The dangers of impersonation attacks

Impersonation attacks are emails that attempt to impersonate a trusted individual or company to gain access to corporate finances or data and are typically done using phishing (or spearphishing when it’s targeted at one particular individual). Email impersonation attacks are usually designed to trick recipients into making fraudulent financial transactions by pretending to be from someone they’re not.

 

Other malicious attacks that takes place through impersonation attacks include:

• Clicking on hyperlinks to take over the victim’s computer and/or stealing user credentials to facilitate fraud.
• Opening a file attachment to install ransomware on the victim’s computer to encrypt all files on the victim’s internal network in order to hold them for ransom.

 

Social networking sites have unbitentionally facilitated these forms of social engineering attacks and  cyber criminals are taking advantage of websites such as Facebook and LinkedIn to create lists of company employees and gather detailed information. This increases the credibility of their attacks.

 

Email impersonation can be accomplished in two ways: domain name spoofing and display name spoofing. With domain name spoofing, attackers send an email from a domain that looks like the real domain but has some nearly imperceptible differences. With display name spoofing, attackers send an email from any domain, usually a free one, but replace the “display name” with the name of an associate or authorised signer on an account. This attack is effective because most emails, especially mobile ones, only show the display name and not the ‘from’ address. Most email recipients don’t look very closely at this ’from’ email address and social engineering takes full advantage of that.

 

To counter these attacks, one should educate and inform employees about the specific dangers around email impersonation attacks. Users should also be trained on how to recognise impersonation emails and avoid falling victim to them. One should always be suspicious of unsolicited messages. If an email appears from a genuine company, do your research and use a search engine to visit their website or a phone directory to find their phone number, rather than clicking on links.

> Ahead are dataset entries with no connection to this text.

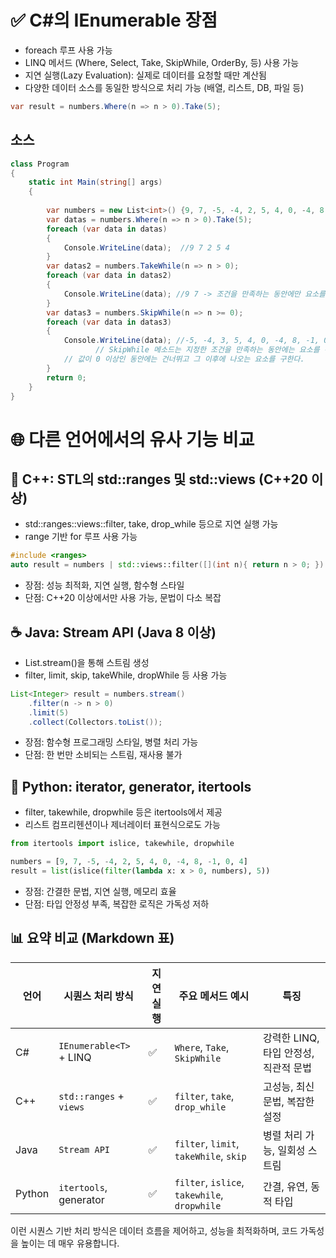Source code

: # ✅ C#의 IEnumerable<T> 장점
- foreach 루프 사용 가능
- LINQ 메서드 (Where, Select, Take, SkipWhile, OrderBy, 등) 사용 가능
- 지연 실행(Lazy Evaluation): 실제로 데이터를 요청할 때만 계산됨
- 다양한 데이터 소스를 동일한 방식으로 처리 가능 (배열, 리스트, DB, 파일 등)
```csharp
var result = numbers.Where(n => n > 0).Take(5);
```

## 소스
```csharp
class Program
{
    static int Main(string[] args)
    {
        
        var numbers = new List<int>() {9, 7, -5, -4, 2, 5, 4, 0, -4, 8, -1, 0, 4};
        var datas = numbers.Where(n => n > 0).Take(5);
        foreach (var data in datas)
        {
            Console.WriteLine(data);  //9 7 2 5 4
        }
        var datas2 = numbers.TakeWhile(n => n > 0);
        foreach (var data in datas2)
        {
            Console.WriteLine(data); //9 7 -> 조건을 만족하는 동안에만 요소를 구한다.
        }
        var datas3 = numbers.SkipWhile(n => n >= 0);
        foreach (var data in datas3)
        {
            Console.WriteLine(data); //-5, -4, 3, 5, 4, 0, -4, 8, -1, 0, 4 
                   // SkipWhile 메소드는 지정한 조건을 만족하는 동안에는 요소를 건너뛰는 메소드임.
            // 값이 0 이상인 동안에는 건너뛰고 그 이후에 나오는 요소를 구한다.
        } 
        return 0;
    }
}
```

# 🌐 다른 언어에서의 유사 기능 비교
## 🧊 C++: STL의 std::ranges 및 std::views (C++20 이상)
- std::ranges::views::filter, take, drop_while 등으로 지연 실행 가능
- range 기반 for 루프 사용 가능
```cpp
#include <ranges>
auto result = numbers | std::views::filter([](int n){ return n > 0; }) | std::views::take(5);
```

- 장점: 성능 최적화, 지연 실행, 함수형 스타일
- 단점: C++20 이상에서만 사용 가능, 문법이 다소 복잡

## ☕ Java: Stream API (Java 8 이상)
- List.stream()을 통해 스트림 생성
- filter, limit, skip, takeWhile, dropWhile 등 사용 가능
```java
List<Integer> result = numbers.stream()
    .filter(n -> n > 0)
    .limit(5)
    .collect(Collectors.toList());
```

- 장점: 함수형 프로그래밍 스타일, 병렬 처리 가능
- 단점: 한 번만 소비되는 스트림, 재사용 불가

## 🐍 Python: iterator, generator, itertools
- filter, takewhile, dropwhile 등은 itertools에서 제공
- 리스트 컴프리헨션이나 제너레이터 표현식으로도 가능
```python
from itertools import islice, takewhile, dropwhile

numbers = [9, 7, -5, -4, 2, 5, 4, 0, -4, 8, -1, 0, 4]
result = list(islice(filter(lambda x: x > 0, numbers), 5))
```

- 장점: 간결한 문법, 지연 실행, 메모리 효율
- 단점: 타입 안정성 부족, 복잡한 로직은 가독성 저하

## 📊 요약 비교 (Markdown 표)
| 언어   | 시퀀스 처리 방식             | 지연 실행 | 주요 메서드 예시                         | 특징                                  |
|--------|------------------------------|-----------|---------------------------------------|-----------------------------------|
| C#     | `IEnumerable<T>` + LINQ     | ✅      | `Where`, `Take`, `SkipWhile`             | 강력한 LINQ, 타입 안정성, 직관적 문법 |
| C++    | `std::ranges` + `views`     | ✅      | `filter`, `take`, `drop_while`           | 고성능, 최신 문법, 복잡한 설정        |
| Java   | `Stream API`                | ✅      | `filter`, `limit`, `takeWhile`, `skip`   | 병렬 처리 가능, 일회성 스트림         |
| Python | `itertools`, generator      | ✅      | `filter`, `islice`, `takewhile`, `dropwhile` | 간결, 유연, 동적 타입            |


이런 시퀀스 기반 처리 방식은 데이터 흐름을 제어하고, 성능을 최적화하며, 코드 가독성을 높이는 데 매우 유용합니다.


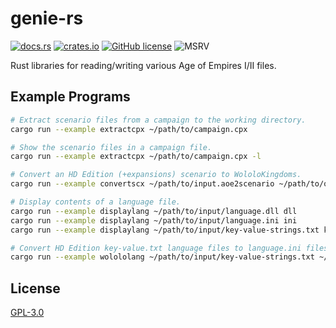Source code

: # genie-rs

[![docs.rs](https://img.shields.io/badge/docs.rs-genie-blue?style=flat-square)](https://docs.rs/genie/)
[![crates.io](https://img.shields.io/crates/v/genie.svg?style=flat-square)](https://crates.io/crates/genie)
[![GitHub license](https://img.shields.io/github/license/SiegeEngineers/genie-rs?style=flat-square&color=darkred)](https://github.com/SiegeEngineers/genie-rs/blob/default/LICENSE.md)
![MSRV](https://img.shields.io/badge/MSRV-1.64.0%2B-blue?style=flat-square)

Rust libraries for reading/writing various Age of Empires I/II files.

## Example Programs

```bash
# Extract scenario files from a campaign to the working directory.
cargo run --example extractcpx ~/path/to/campaign.cpx

# Show the scenario files in a campaign file.
cargo run --example extractcpx ~/path/to/campaign.cpx -l

# Convert an HD Edition (+expansions) scenario to WololoKingdoms.
cargo run --example convertscx ~/path/to/input.aoe2scenario ~/path/to/output.scx wk

# Display contents of a language file.
cargo run --example displaylang ~/path/to/input/language.dll dll
cargo run --example displaylang ~/path/to/input/language.ini ini
cargo run --example displaylang ~/path/to/input/key-value-strings.txt key-value

# Convert HD Edition key-value.txt language files to language.ini files for Voobly or aoc-language-ini
cargo run --example wolololang ~/path/to/input/key-value-strings.txt ~/path/to/output/language.ini
```

## License

[GPL-3.0](./LICENSE.md)

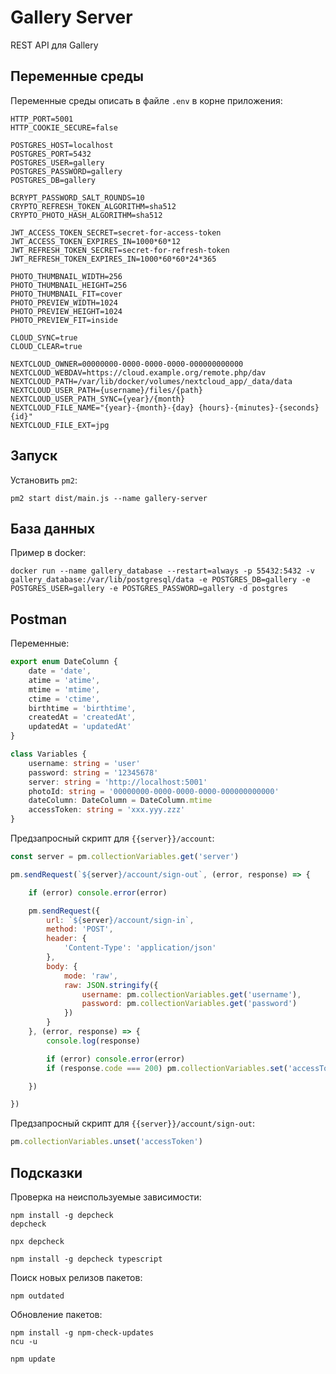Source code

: # Gallery Server

REST API для Gallery

## Переменные среды

Переменные среды описать в файле `.env` в корне приложения:

```dotenv
HTTP_PORT=5001
HTTP_COOKIE_SECURE=false

POSTGRES_HOST=localhost
POSTGRES_PORT=5432
POSTGRES_USER=gallery
POSTGRES_PASSWORD=gallery
POSTGRES_DB=gallery

BCRYPT_PASSWORD_SALT_ROUNDS=10
CRYPTO_REFRESH_TOKEN_ALGORITHM=sha512
CRYPTO_PHOTO_HASH_ALGORITHM=sha512

JWT_ACCESS_TOKEN_SECRET=secret-for-access-token
JWT_ACCESS_TOKEN_EXPIRES_IN=1000*60*12
JWT_REFRESH_TOKEN_SECRET=secret-for-refresh-token
JWT_REFRESH_TOKEN_EXPIRES_IN=1000*60*60*24*365

PHOTO_THUMBNAIL_WIDTH=256
PHOTO_THUMBNAIL_HEIGHT=256
PHOTO_THUMBNAIL_FIT=cover
PHOTO_PREVIEW_WIDTH=1024
PHOTO_PREVIEW_HEIGHT=1024
PHOTO_PREVIEW_FIT=inside

CLOUD_SYNC=true
CLOUD_CLEAR=true

NEXTCLOUD_OWNER=00000000-0000-0000-0000-000000000000
NEXTCLOUD_WEBDAV=https://cloud.example.org/remote.php/dav
NEXTCLOUD_PATH=/var/lib/docker/volumes/nextcloud_app/_data/data
NEXTCLOUD_USER_PATH={username}/files/{path}
NEXTCLOUD_USER_PATH_SYNC={year}/{month}
NEXTCLOUD_FILE_NAME="{year}-{month}-{day} {hours}-{minutes}-{seconds} {id}"
NEXTCLOUD_FILE_EXT=jpg
```

## Запуск

Установить `pm2`:

```shell
pm2 start dist/main.js --name gallery-server
```

## База данных

Пример в docker:

```shell
docker run --name gallery_database --restart=always -p 55432:5432 -v gallery_database:/var/lib/postgresql/data -e POSTGRES_DB=gallery -e POSTGRES_USER=gallery -e POSTGRES_PASSWORD=gallery -d postgres
```

## Postman

Переменные:

```ts
export enum DateColumn {
    date = 'date',
    atime = 'atime',
    mtime = 'mtime',
    ctime = 'ctime',
    birthtime = 'birthtime',
    createdAt = 'createdAt',
    updatedAt = 'updatedAt'
}

class Variables {
    username: string = 'user'
    password: string = '12345678'
    server: string = 'http://localhost:5001'
    photoId: string = '00000000-0000-0000-0000-000000000000'
    dateColumn: DateColumn = DateColumn.mtime
    accessToken: string = 'xxx.yyy.zzz'
}
```

Предзапросный скрипт для `{{server}}/account`:

```js
const server = pm.collectionVariables.get('server')

pm.sendRequest(`${server}/account/sign-out`, (error, response) => {

    if (error) console.error(error)

    pm.sendRequest({
        url: `${server}/account/sign-in`,
        method: 'POST',
        header: {
            'Content-Type': 'application/json'
        },
        body: {
            mode: 'raw',
            raw: JSON.stringify({
                username: pm.collectionVariables.get('username'),
                password: pm.collectionVariables.get('password')
            })
        }
    }, (error, response) => {
        console.log(response)

        if (error) console.error(error)
        if (response.code === 200) pm.collectionVariables.set('accessToken', response.json().accessToken)

    })

})
```

Предзапросный скрипт для `{{server}}/account/sign-out`:

```js
pm.collectionVariables.unset('accessToken')
```

## Подсказки

Проверка на неиспользуемые зависимости:

```shell
npm install -g depcheck
depcheck

npx depcheck

npm install -g depcheck typescript
```

Поиск новых релизов пакетов:

```shell
npm outdated
```

Обновление пакетов:

```shell
npm install -g npm-check-updates
ncu -u

npm update
```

Then go a step further to make faking messages from your business difficult by using customised stationery and unique identifiers in messages to make it challenging for cyber-thieves to copy. Companies should invest in advanced email gateway technology to identify and quarantine suspicious messages through names, domains and keywords. Installing anti-virus and anti-malware software, firewalls and email filters will also keep these features up-to-date.

Social engineering attacks are on the rise. Through a combination of awareness, technology and better internal systems and processes, it is possible to reduce the risks and protect your business from financial and data loss.